[Stored data]
- Opening Delimiter -

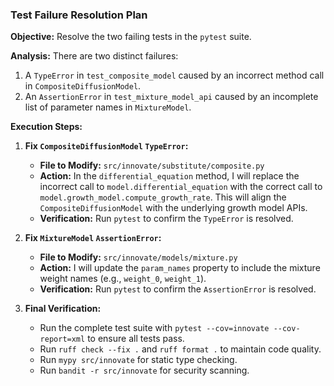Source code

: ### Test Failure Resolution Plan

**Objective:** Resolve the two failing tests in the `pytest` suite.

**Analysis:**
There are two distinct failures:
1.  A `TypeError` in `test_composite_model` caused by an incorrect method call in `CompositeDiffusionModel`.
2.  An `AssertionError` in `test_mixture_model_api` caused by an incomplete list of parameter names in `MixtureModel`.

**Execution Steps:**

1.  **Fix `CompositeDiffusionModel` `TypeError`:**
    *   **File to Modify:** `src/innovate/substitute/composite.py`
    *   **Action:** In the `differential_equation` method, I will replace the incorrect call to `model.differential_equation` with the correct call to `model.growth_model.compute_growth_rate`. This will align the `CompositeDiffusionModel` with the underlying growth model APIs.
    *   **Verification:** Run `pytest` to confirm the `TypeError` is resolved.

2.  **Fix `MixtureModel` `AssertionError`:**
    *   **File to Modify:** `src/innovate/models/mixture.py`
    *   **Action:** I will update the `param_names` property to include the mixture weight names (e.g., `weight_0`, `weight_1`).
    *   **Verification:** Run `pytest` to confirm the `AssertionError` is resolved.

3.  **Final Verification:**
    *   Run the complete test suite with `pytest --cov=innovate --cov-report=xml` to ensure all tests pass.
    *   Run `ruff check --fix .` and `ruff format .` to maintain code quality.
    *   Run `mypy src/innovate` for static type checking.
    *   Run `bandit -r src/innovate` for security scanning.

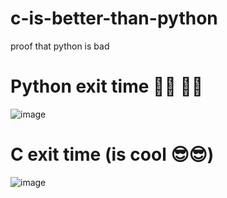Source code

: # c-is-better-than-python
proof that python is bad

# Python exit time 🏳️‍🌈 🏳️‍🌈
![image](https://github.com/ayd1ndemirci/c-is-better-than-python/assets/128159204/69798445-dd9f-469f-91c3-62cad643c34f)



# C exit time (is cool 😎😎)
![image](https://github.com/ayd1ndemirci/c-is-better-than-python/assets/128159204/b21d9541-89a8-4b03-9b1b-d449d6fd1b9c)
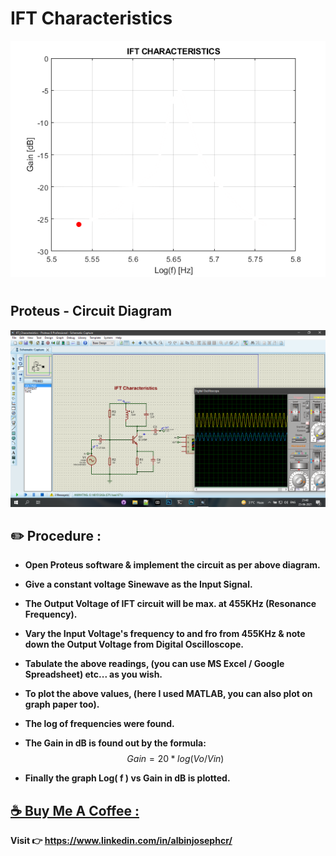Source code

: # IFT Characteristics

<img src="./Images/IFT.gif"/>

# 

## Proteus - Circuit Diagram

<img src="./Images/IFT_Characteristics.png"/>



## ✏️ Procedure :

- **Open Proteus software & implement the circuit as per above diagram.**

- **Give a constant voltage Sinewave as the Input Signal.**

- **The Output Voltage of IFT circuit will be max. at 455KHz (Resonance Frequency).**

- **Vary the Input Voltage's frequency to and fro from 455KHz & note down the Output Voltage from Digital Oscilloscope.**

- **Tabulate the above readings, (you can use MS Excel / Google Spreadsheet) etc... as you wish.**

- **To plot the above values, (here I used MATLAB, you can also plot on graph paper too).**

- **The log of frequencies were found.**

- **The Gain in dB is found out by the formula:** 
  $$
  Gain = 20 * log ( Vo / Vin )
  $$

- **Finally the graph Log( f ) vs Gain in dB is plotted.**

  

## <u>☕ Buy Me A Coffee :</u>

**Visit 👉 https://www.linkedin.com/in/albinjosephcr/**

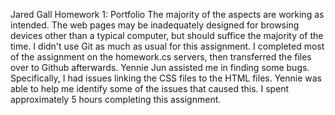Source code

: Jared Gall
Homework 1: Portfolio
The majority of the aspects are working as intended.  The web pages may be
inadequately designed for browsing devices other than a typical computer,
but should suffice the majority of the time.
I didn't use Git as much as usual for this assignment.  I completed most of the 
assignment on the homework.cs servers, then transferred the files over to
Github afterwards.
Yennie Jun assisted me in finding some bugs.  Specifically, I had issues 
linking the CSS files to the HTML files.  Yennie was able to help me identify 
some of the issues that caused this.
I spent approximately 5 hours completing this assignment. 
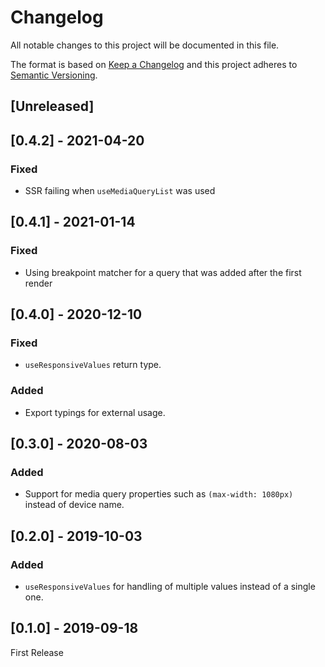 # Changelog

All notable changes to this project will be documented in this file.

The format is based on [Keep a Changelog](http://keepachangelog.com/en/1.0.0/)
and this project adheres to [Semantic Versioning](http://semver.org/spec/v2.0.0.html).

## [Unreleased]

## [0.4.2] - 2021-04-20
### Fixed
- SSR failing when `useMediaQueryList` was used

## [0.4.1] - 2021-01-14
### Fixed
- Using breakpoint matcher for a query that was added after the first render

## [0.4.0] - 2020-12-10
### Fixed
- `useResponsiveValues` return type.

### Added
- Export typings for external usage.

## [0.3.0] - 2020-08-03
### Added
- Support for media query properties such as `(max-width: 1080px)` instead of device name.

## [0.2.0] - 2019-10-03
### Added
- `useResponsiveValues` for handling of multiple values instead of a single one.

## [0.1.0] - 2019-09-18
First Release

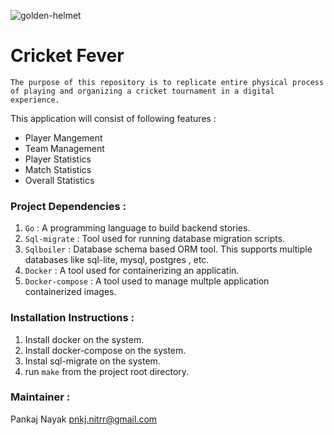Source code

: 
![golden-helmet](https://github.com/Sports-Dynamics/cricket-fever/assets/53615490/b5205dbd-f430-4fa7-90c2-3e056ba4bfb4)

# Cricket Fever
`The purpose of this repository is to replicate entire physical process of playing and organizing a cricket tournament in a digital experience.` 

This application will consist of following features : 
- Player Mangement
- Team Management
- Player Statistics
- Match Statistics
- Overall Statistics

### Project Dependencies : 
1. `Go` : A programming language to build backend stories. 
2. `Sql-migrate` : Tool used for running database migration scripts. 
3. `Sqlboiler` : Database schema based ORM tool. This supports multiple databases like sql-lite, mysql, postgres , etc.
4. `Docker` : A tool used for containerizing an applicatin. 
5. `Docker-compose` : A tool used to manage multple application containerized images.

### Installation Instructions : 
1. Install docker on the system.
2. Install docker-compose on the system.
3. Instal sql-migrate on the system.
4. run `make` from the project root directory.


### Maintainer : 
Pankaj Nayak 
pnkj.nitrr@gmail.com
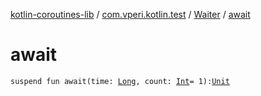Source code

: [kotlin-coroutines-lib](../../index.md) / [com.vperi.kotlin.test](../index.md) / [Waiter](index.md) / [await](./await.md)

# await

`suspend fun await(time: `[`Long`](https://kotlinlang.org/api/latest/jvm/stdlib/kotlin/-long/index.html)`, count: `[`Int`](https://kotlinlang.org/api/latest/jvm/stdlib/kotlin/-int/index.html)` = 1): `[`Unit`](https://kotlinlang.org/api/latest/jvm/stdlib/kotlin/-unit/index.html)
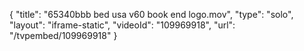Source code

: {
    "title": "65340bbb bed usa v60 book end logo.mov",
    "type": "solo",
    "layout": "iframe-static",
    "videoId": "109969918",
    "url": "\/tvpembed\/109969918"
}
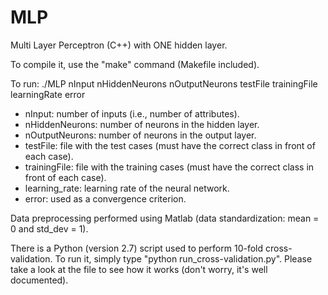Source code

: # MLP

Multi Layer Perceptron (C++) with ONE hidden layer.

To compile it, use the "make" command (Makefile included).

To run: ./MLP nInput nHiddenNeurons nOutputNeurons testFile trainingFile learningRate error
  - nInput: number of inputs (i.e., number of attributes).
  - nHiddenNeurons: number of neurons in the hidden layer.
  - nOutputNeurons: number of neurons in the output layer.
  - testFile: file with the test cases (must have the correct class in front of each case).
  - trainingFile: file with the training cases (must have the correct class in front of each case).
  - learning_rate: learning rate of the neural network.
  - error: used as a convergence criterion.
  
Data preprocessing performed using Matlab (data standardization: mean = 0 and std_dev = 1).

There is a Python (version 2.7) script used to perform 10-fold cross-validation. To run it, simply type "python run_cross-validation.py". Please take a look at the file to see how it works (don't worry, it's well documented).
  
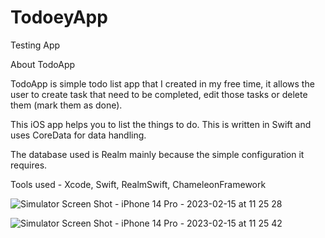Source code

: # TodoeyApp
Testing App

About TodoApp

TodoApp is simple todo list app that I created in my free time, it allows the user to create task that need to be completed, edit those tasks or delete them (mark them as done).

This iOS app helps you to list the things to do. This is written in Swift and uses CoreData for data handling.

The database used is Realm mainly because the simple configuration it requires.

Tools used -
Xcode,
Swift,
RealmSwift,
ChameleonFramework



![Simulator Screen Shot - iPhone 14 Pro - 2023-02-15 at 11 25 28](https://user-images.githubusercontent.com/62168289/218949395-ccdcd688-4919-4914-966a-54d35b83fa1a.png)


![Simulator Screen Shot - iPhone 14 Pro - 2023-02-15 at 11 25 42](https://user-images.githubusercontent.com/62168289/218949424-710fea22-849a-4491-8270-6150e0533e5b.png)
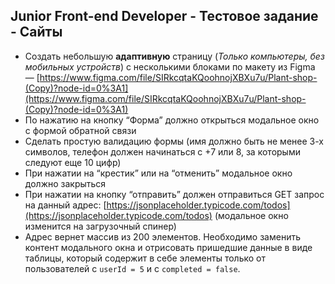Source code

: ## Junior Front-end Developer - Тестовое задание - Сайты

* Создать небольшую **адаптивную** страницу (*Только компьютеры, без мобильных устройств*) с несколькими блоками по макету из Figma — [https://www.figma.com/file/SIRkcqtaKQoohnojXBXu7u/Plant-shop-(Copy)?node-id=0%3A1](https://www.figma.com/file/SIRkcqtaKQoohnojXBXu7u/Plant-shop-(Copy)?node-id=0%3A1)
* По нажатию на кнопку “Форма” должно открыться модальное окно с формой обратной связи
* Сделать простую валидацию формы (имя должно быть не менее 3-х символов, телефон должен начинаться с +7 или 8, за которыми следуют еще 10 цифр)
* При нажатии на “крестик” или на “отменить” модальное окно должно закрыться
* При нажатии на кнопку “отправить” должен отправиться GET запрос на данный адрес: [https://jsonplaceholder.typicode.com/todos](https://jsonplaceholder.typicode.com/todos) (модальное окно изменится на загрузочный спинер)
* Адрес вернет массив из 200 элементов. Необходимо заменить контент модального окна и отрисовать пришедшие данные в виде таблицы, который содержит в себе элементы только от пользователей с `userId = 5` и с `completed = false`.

- Closing Delimiter -

- [WHAT TO DO]: Retrieve all lines from the data that contain the string "Simulator".

- [REPLY TO THE EXERCISE]:
![Simulator Screen Shot - iPhone 14 Pro - 2023-02-15 at 11 25 28](https://user-images.githubusercontent.com/62168289/218949395-ccdcd688-4919-4914-966a-54d35b83fa1a.png)
![Simulator Screen Shot - iPhone 14 Pro - 2023-02-15 at 11 25 42](https://user-images.githubusercontent.com/62168289/218949424-710fea22-849a-4491-8270-6150e0533e5b.png)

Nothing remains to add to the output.